For weeks Mr. Obama has been under intense pressure to reverse ISIS' recent military successes aimed at establishing a cross-border Islamic state in Iraq and Syria. Critics have charged that he's been more interested in improving his golf game than in preventing the ISIS advance, or that he's so detached from the imperatives of foreign policy that he sees the possibility of the Middle East going up in flames as no big deal as long as American citizens aren't directly threatened. But the proposals he is expected to unveil tomorrow show the president not only has thought long and hard about his options but that he has concluded — rightly in our view — that there's no quick fix for the problems the region faces.
Instead, Mr. Obama will frankly acknowledge to the American people that defeating ISIS will require a years-long effort involving all the nation's political, diplomatic and military resources. Victory cannot be achieved with a few airstrikes — or even a few hundred — as the president's critics seem to think, and it's not a job the U.S. can take on alone. As such, Mr. Obama has been working behind the scenes to assemble a powerful coalition of NATO and Arab countries to degrade and eventually destroy ISIS' ability to launch attacks or hold territory.
On the political and diplomatic front, Mr. Obama has enlisted the countries of the Arab League, including Egypt, Saudi Arabia, Jordan and the United Arab Emirates, to aid in undercutting the financial infrastructure and recruiting networks that support ISIS' reign of terror. The State Department has already launched a hard-hitting Internet messaging campaign to encourage the disaffected young men from among whom ISIS draws its fighters to think twice before joining its ranks.
Perhaps most important, Mr. Obama is also pressuring Iraq's new prime minister, Haider al Abadi, to form a government in which all his country's ethnic and sectarian groups are represented. It's vital that Iraq's Sunni minority, which felt marginalized and persecuted under former Iraqi Prime Minister Nouri al-Maliki, be persuaded it has a stake in defending the new government, as it did when its tribesmen took up arms against al-Qaida during the Sunni Awakening in 2005.

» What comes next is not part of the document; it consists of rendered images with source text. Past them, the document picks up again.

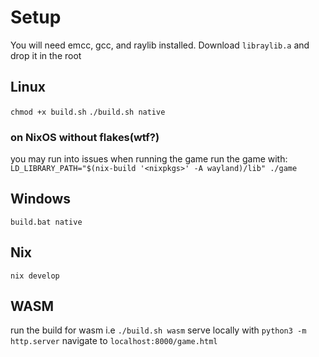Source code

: # Setup
You will need emcc, gcc, and raylib installed.
Download `libraylib.a` and drop it in the root

## Linux
`chmod +x build.sh`
`./build.sh native`

### on NixOS without flakes(wtf?)
you may run into issues when running the game
run the game with:
`LD_LIBRARY_PATH="$(nix-build '<nixpkgs>' -A wayland)/lib" ./game`

## Windows
`build.bat native`

## Nix
`nix develop`


## WASM
run the build for wasm i.e `./build.sh wasm`
serve locally with `python3 -m http.server`
navigate to `localhost:8000/game.html`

On the military front, Mr. Obama envisions Iraq's Sunni tribes, along with Kurdish pesh merga militias and Iraqi army special forces, as forming the shock troops in the ground war against ISIS. They will be supported by American and allied airstrikes on ISIS fighters, vehicles, artillery, military supply dumps and command and control centers on the ground. The goal of the combined air and ground operations will be to systematically degrade the group's military assets and gradually eliminate it altogether as an effective fighting force, without putting American boots on the ground.
None of what the president is proposing will be easy, and it won't happen overnight. ISIS is still a formidable adversary, and it remains willing to employ unspeakable violence to achieve its aims. It will take patience and steadfastness to drive it from the territories it has conquered, and the job may not be finished by the time Mr. Obama leaves office. But ISIS is not invincible, and the forces the president has deployed to hasten its demise ultimately have a good chance of prevailing against the group's brutal methods and nihilistic philosophy no matter how resilient it proves to be on the battlefield.